レインコートが手放せなかった。期間中毎日開場時間から明け方まで、参加者は雨と音楽に打たれ続けた。ロック、ヒップホップ、ジャズ、さまざまなダンスミュージックにリズム、そして民謡と、あらゆるタイプの音楽を大自然のなかで浴び続けた。
音楽まみれの週末を締めくくったのは、アイスランド出身の歌姫ビョークだった。ピンクの上下に薄い紙のようなもので顔全体を覆うという彼女ならではのセンスがさく裂した衣装での登場。最も大きなグリーンステージを埋め尽くしたオーディエンスは、右に左にステージを移動する彼女の一挙手一投足にくぎ付けになった。1時間半の持ち時間を、代表曲を散りばめながら展開。1曲終わるたびに「サンキュッ!」と何度も何度も囁いた。最後にプレーした代表曲『ハイパーバラッド』では会場全体がシングアロング。楽曲にシンクロして花火が打ち上げられた時には、そこにいた全員がビョークの深遠なパフォーマンスに打ちぬかれたようだった。彼女の存在感はただ圧倒的で揺ぎなかった。
ビョークに限らず、多くの出演アーティストが音楽のシャワーを浴びせてくれた。最終日に登場したトクマルシューゴもその1人。強い雨の降った前日に「会場から10キロぐらい離れたところにある」という苗場山に登ったエピソードで驚かせると、ギターやベース、ドラム、キーボードに加えて、アコーディオンにホーン、リコーダーに鍵盤ハーモニカなど、いろいろな音を浴びせる。また、明和電機とコラボレーションした楽曲『Vektor』では社長と驚愕のラストを見せてくれるダンスロボットのパンチくんとレンダちゃんも演奏に加わった。
たくさんの出演アーティストのなかでも注目を集めていた小沢健二もまた、音楽の楽しさやパワーを振りまいた。小沢は中日29日の夜、2番目に大きいホワイトステージに登場。入場規制がかかるエリアいっぱいのオーディエンスを前に、スチャダラパーを呼び込んで『今夜はブギー・バック』でセットをスタート。
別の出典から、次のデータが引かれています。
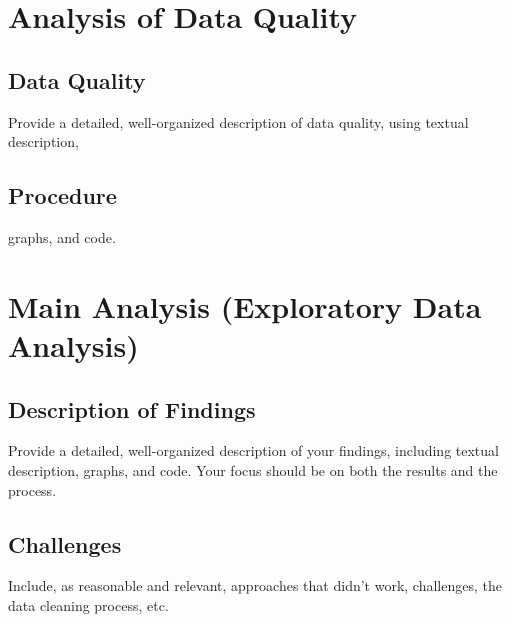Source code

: \documentclass[11pt,fleqn]{book} %
\begin{document}

\chapter{Analysis of Data Quality}

\section{Data Quality}

\vspace{1em}
Provide a detailed, well-organized description of data quality, using textual description, 

\section{Procedure}

\vspace{1em}
graphs, and code.




\chapter{Main Analysis (Exploratory Data Analysis)}

\section{Description of Findings}

\vspace{1em}
Provide a detailed, well-organized description of your findings, including textual description, graphs, and code.  Your focus should be on both the results and the process. 



\section{Challenges}

\vspace{1em}
Include, as reasonable and relevant, approaches that didn't work, challenges, the data cleaning process, etc.
\end{document}
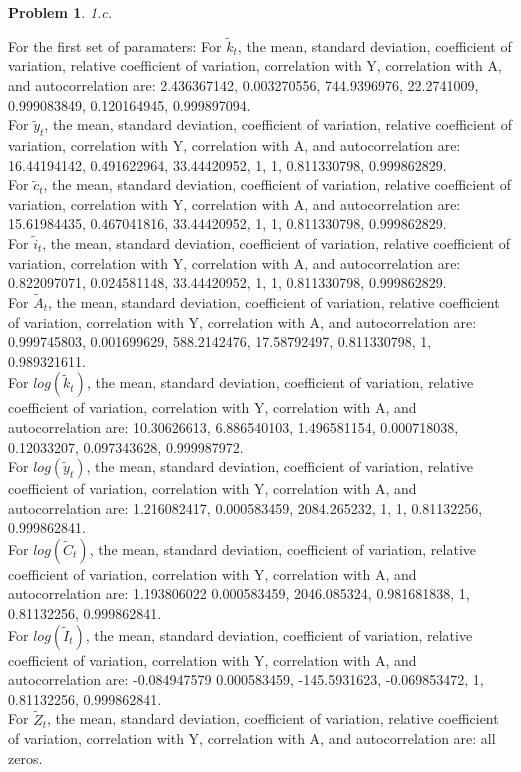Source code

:\documentclass{amsart}
\theoremstyle{plain}
\newtheorem{problem}{Problem}
\begin{document}
\begin{problem}
1.c.
\end{problem}
For the first set of paramaters:
For $\tilde{k}_t$, the mean, standard deviation, coefficient of variation, relative coefficient of variation, correlation with Y, correlation with A, and autocorrelation are: 2.436367142,	0.003270556,	744.9396976,	22.2741009,	0.999083849,	0.120164945,	0.999897094.\\
For $\tilde{y}_t$, the mean, standard deviation, coefficient of variation, relative coefficient of variation, correlation with Y, correlation with A, and autocorrelation are: 16.44194142,	0.491622964,	33.44420952,	1,	1,	0.811330798,	0.999862829.
\\
For $\tilde{c}_t$, the mean, standard deviation, coefficient of variation, relative coefficient of variation, correlation with Y, correlation with A, and autocorrelation are: 15.61984435,	0.467041816,	33.44420952,	1,	1,	0.811330798,	0.999862829.
\\
For $\tilde{i}_t$, the mean, standard deviation, coefficient of variation, relative coefficient of variation, correlation with Y, correlation with A, and autocorrelation are: 0.822097071,	0.024581148,	33.44420952,	1,	1,	0.811330798,	0.999862829.\\
For $\tilde{A}_t$, the mean, standard deviation, coefficient of variation, relative coefficient of variation, correlation with Y, correlation with A, and autocorrelation are: 0.999745803,	0.001699629,	588.2142476,	17.58792497,	0.811330798,	1,	0.989321611.\\
For $log(\tilde{k}_t)$, the mean, standard deviation, coefficient of variation, relative coefficient of variation, correlation with Y, correlation with A, and autocorrelation are: 10.30626613,	6.886540103,	1.496581154,	0.000718038,	0.12033207,	0.097343628,	0.999987972.\\
For $log(\tilde{y}_t)$, the mean, standard deviation, coefficient of variation, relative coefficient of variation, correlation with Y, correlation with A, and autocorrelation are: 1.216082417,	0.000583459,	2084.265232,	1,	1,	0.81132256,	0.999862841.\\
For $log(\tilde{C}_t)$, the mean, standard deviation, coefficient of variation, relative coefficient of variation, correlation with Y, correlation with A, and autocorrelation are: 1.193806022	0.000583459,	2046.085324,	0.981681838,	1,	0.81132256,	0.999862841.\\
For $log(\tilde{I}_t)$, the mean, standard deviation, coefficient of variation, relative coefficient of variation, correlation with Y, correlation with A, and autocorrelation are: -0.084947579	0.000583459,	-145.5931623,	-0.069853472,	1,	0.81132256,	0.999862841.\\
For $\tilde{Z}_t$, the mean, standard deviation, coefficient of variation, relative coefficient of variation, correlation with Y, correlation with A, and autocorrelation are: all zeros.\\
\end{document}
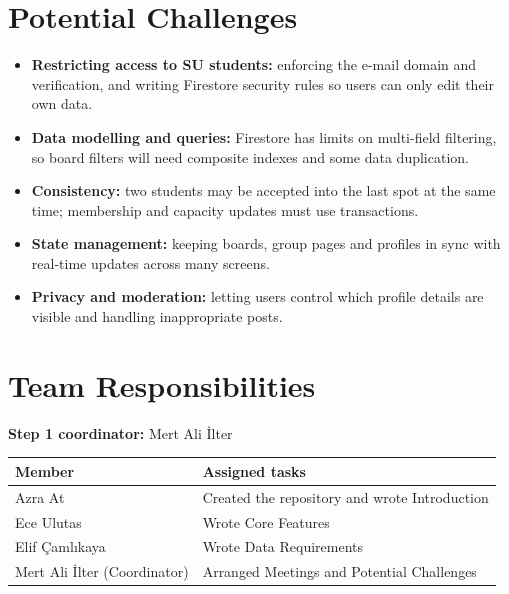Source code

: \documentclass[11pt,a4paper]{article}
\begin{document}
\section{Potential Challenges}

\begin{itemize}
  \item \textbf{Restricting access to SU students:} enforcing the e-mail
        domain and verification, and writing Firestore security rules so users
        can only edit their own data.
  \item \textbf{Data modelling and queries:} Firestore has limits on
        multi-field filtering, so board filters will need composite indexes
        and some data duplication.
  \item \textbf{Consistency:} two students may be accepted into the last spot
        at the same time; membership and capacity updates must use
        transactions.
  \item \textbf{State management:} keeping boards, group pages and profiles
        in sync with real-time updates across many screens.
  \item \textbf{Privacy and moderation:} letting users control which profile
        details are visible and handling inappropriate posts.
\end{itemize}

\section{Team Responsibilities}

\textbf{Step 1 coordinator:} Mert Ali İlter 

\vspace{0.5ex}
\begin{tabularx}{\textwidth}{@{}lX@{}}
  \toprule
  \textbf{Member} & \textbf{Assigned tasks} \\
  \midrule
  Azra At & Created the repository and wrote Introduction \\
  Ece Ulutas & Wrote Core Features \\
  Elif Çamlıkaya & Wrote Data Requirements\\
  Mert Ali İlter (Coordinator) & Arranged Meetings and Potential Challenges \\

  \bottomrule
\end{tabularx}
\end{document}
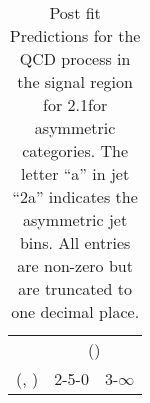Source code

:\begin{table}[h!]
\tiny
\centering
\caption{Post fit Predictions for the QCD process in the signal region for 2.1\ifb for asymmetric categories. The letter ``a'' in jet \eg ``2a''  indicates the asymmetric jet bins. All entries are non-zero but are truncated to one decimal place.\label{tab:predseppost_sig_qcd_asym}}
\begin{tabular}
{ccc}
	\hline\hline
	& \multicolumn{2}{c}{\scalht (\gev)} \\ 
	 (\njet,  \nb) & 2-5-0 & 3-$\infty$ \\ [0.8ex] 
\hline
	\hline
	\hline
\end{tabular}
\end{table}
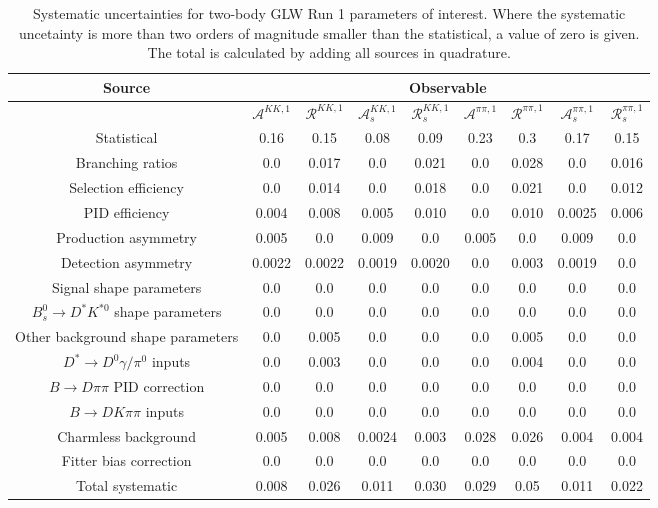 \begin{sidewaystable}
  \centering
  \begin{tabular}{ccccccccc}
      \toprule
      Source & \multicolumn{8}{c}{Observable} \\
      \midrule
       & $\mathcal{A}^{KK,1}$ & $\mathcal{R}^{KK,1}$ & $\mathcal{A}_s^{KK,1}$ & $\mathcal{R}_{s}^{KK,1}$ & $\mathcal{A}^{\pi\pi,1}$ & $\mathcal{R}^{\pi\pi,1}$ & $\mathcal{A}_s^{\pi\pi,1}$ & $\mathcal{R}_{s}^{\pi\pi,1}$ \\
      \midrule
      Statistical & 0.16 & 0.15 & 0.08 & 0.09 & 0.23 & 0.3 & 0.17 & 0.15 \\
      \midrule
      Branching ratios & 0.0  & 0.017 & 0.0  & 0.021 & 0.0  & 0.028 & 0.0  & 0.016 \\
      Selection efficiency & 0.0  & 0.014 & 0.0  & 0.018 & 0.0  & 0.021 & 0.0  & 0.012 \\
      PID efficiency & 0.004 & 0.008 & 0.005 & 0.010 & 0.0  & 0.010 & 0.0025 & 0.006 \\
      Production asymmetry & 0.005 & 0.0  & 0.009 & 0.0  & 0.005 & 0.0  & 0.009 & 0.0  \\
      Detection asymmetry & 0.0022 & 0.0022 & 0.0019 & 0.0020 & 0.0  & 0.003 & 0.0019 & 0.0  \\
      Signal shape parameters & 0.0  & 0.0  & 0.0  & 0.0  & 0.0  & 0.0  & 0.0  & 0.0  \\
      $B^0_s \to D^* K^{*0}$ shape parameters & 0.0  & 0.0  & 0.0  & 0.0  & 0.0  & 0.0  & 0.0  & 0.0  \\
      Other background shape parameters & 0.0  & 0.005 & 0.0  & 0.0  & 0.0  & 0.005 & 0.0  & 0.0  \\
      $D^* \to D^0 \gamma/\pi^0$ inputs & 0.0  & 0.003 & 0.0  & 0.0  & 0.0  & 0.004 & 0.0  & 0.0  \\
      $B\to D\pi\pi$ PID correction & 0.0  & 0.0  & 0.0  & 0.0  & 0.0  & 0.0  & 0.0  & 0.0  \\
      $B\to DK\pi\pi$ inputs & 0.0  & 0.0  & 0.0  & 0.0  & 0.0  & 0.0  & 0.0  & 0.0  \\
      Charmless background & 0.005 & 0.008 & 0.0024 & 0.003 & 0.028 & 0.026 & 0.004 & 0.004 \\
      Fitter bias correction & 0.0  & 0.0  & 0.0  & 0.0  & 0.0  & 0.0  & 0.0  & 0.0  \\
      \midrule
      Total systematic & 0.008 & 0.026 & 0.011 & 0.030 & 0.029 & 0.05 & 0.011 & 0.022 \\
      \bottomrule
  \end{tabular}
  \caption{Systematic uncertainties for two-body GLW Run 1 parameters of interest. Where the systematic uncetainty is more than two orders of magnitude smaller than the statistical, a value of zero is given. The total is calculated by adding all sources in quadrature.}
\label{tab:twoBody_GLW_run1_systematics}
\end{sidewaystable}
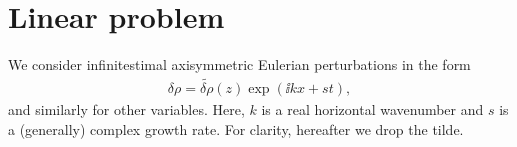 \section{Linear problem}\label{linear}
We consider infinitestimal axisymmetric Eulerian perturbations in the
form \begin{align}
  \delta \rho= \widetilde{\delta \rho}(z)\exp{\left(\ii kx +
    s t\right)},  
\end{align}
and similarly for other variables. Here, $k$ 
is a real horizontal wavenumber and $s$ is a (generally) complex
growth rate. 
For clarity, hereafter we drop the tilde.  

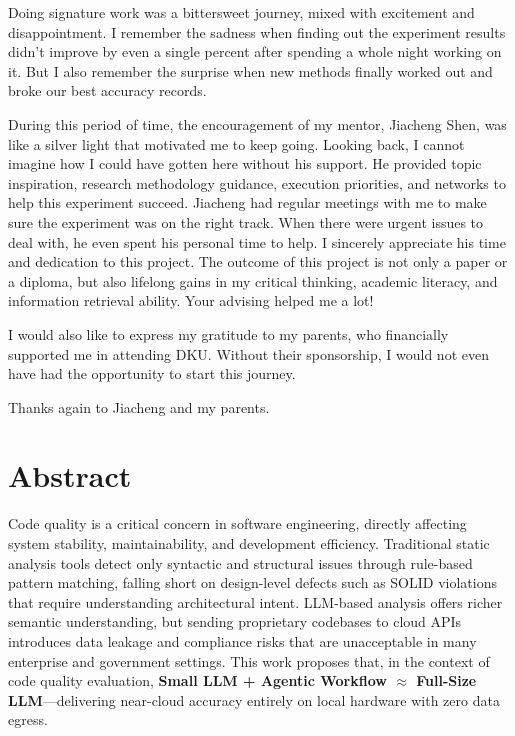\documentclass[12pt,a4paper,oneside]{report}
\begin{document}
Doing signature work was a bittersweet journey, mixed with excitement and disappointment. I remember the sadness when finding out the experiment results didn't improve by even a single percent after spending a whole night working on it. But I also remember the surprise when new methods finally worked out and broke our best accuracy records.

During this period of time, the encouragement of my mentor, Jiacheng Shen, was like a silver light that motivated me to keep going. Looking back, I cannot imagine how I could have gotten here without his support. He provided topic inspiration, research methodology guidance, execution priorities, and networks to help this experiment succeed. Jiacheng had regular meetings with me to make sure the experiment was on the right track. When there were urgent issues to deal with, he even spent his personal time to help. I sincerely appreciate his time and dedication to this project. The outcome of this project is not only a paper or a diploma, but also lifelong gains in my critical thinking, academic literacy, and information retrieval ability. Your advising helped me a lot!

I would also like to express my gratitude to my parents, who financially supported me in attending DKU. Without their sponsorship, I would not even have had the opportunity to start this journey.

Thanks again to Jiacheng and my parents.

\newpage

\chapter*{Abstract}

Code quality is a critical concern in software engineering, directly affecting system stability, maintainability, and development efficiency. Traditional static analysis tools detect only syntactic and structural issues through rule-based pattern matching, falling short on design-level defects such as SOLID violations that require understanding architectural intent. LLM-based analysis offers richer semantic understanding, but sending proprietary codebases to cloud APIs introduces data leakage and compliance risks that are unacceptable in many enterprise and government settings. This work proposes that, in the context of code quality evaluation, \textbf{Small LLM + Agentic Workflow $\approx$ Full-Size LLM}---delivering near-cloud accuracy entirely on local hardware with zero data egress.
\end{document}
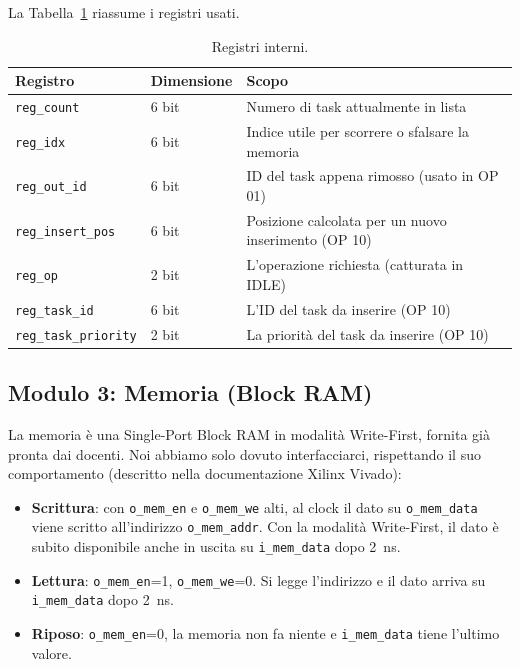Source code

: \documentclass[a4paper,12pt]{article}
\begin{document}
La Tabella~\ref{tab:registri} riassume i registri usati.

\begin{table}[H]
\centering
\begin{tabular}{llp{7cm}}
\toprule
Registro & Dimensione & Scopo \\
\midrule
\texttt{reg\_count}       & 6 bit & Numero di task attualmente in lista \\
\texttt{reg\_idx}         & 6 bit & Indice utile per scorrere o sfalsare la memoria \\
\texttt{reg\_out\_id}     & 6 bit & ID del task appena rimosso (usato in OP 01) \\
\texttt{reg\_insert\_pos} & 6 bit & Posizione calcolata per un nuovo inserimento (OP 10) \\
\texttt{reg\_op}          & 2 bit & L'operazione richiesta (catturata in \newline IDLE) \\
\texttt{reg\_task\_id}    & 6 bit & L'ID del task da inserire (OP 10) \\
\texttt{reg\_task\_priority} & 2 bit & La priorità del task da inserire (OP 10) \\
\bottomrule
\end{tabular}
\caption{Registri interni.}
\label{tab:registri}
\end{table}

\subsection{Modulo 3: Memoria (Block RAM)}

La memoria è una Single-Port Block RAM in modalità Write-First, fornita già pronta dai docenti. Noi abbiamo solo dovuto interfacciarci, rispettando il suo comportamento (descritto nella documentazione Xilinx Vivado):

\begin{itemize}
    \item \textbf{Scrittura}: con \texttt{o\_mem\_en} e \texttt{o\_mem\_we} alti, al clock il dato su \texttt{o\_mem\_data} viene scritto all'indirizzo \texttt{o\_mem\_addr}. Con la modalità Write-First, il dato è subito disponibile anche in uscita su \texttt{i\_mem\_data} dopo 2~ns.
    \item \textbf{Lettura}: \texttt{o\_mem\_en}=1, \texttt{o\_mem\_we}=0. Si legge l'indirizzo e il dato arriva su \texttt{i\_mem\_data} dopo 2~ns.
    \item \textbf{Riposo}: \texttt{o\_mem\_en}=0, la memoria non fa niente e \texttt{i\_mem\_data} tiene l'ultimo valore.
\end{itemize}
\end{document}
その後も『ぼくらが旅に出る理由』『ラブリー』『強い気持ち・強い愛』など、ヒット曲の目白押し。ビジョンには演奏曲の歌詞が映し出される演出で、ステージの上も下も関わりなく、みんなで一緒に小沢健二の音楽を楽しむ。セット終盤には新曲『フクロウの声が聞こえる』も披露した。「愛してるぜ、ロック好きな人! ……マジで」と小沢。初めてのフジロックをフルに楽しんだようだった。
チケットは完売し、のべ12万5000人が参加。フェスティバルが数え切れないほど開催されているなかで、日本を代表するフェスのスゴさを見せつけた。
雨に打たれ、音楽のシャワーを浴びた週末は、その場にいた一人ひとりの夏のハイライトになったことだろう。今月そして来月と夏フェスはまだまだ続く。多くの夏フェスの思い出が作られていく。
国内ロックバンドが盛り上げる!
とかく国外のビックアーティストの出演に目が行きがちなフジロックフェスティバルだが、注目度がぐいぐいと上昇中のロックバンドたちのライブは圧倒的だった。
テントタイプのステージ・レッドマーキーに出演したネバヤンことnever young beachはスタート時には観客がぎっちり。冒頭からボルテージは上がりっぱなしだった。DYGLもまた、記憶に残るライブを繰り広げたバンド。オーディエンスの体を突き動かすライブで、ツアーで磨きをかけた演奏や表現で魅了した。Yogee New Wavesはサイト奥のステージで朝一番でプレイ。多くの人を集めた。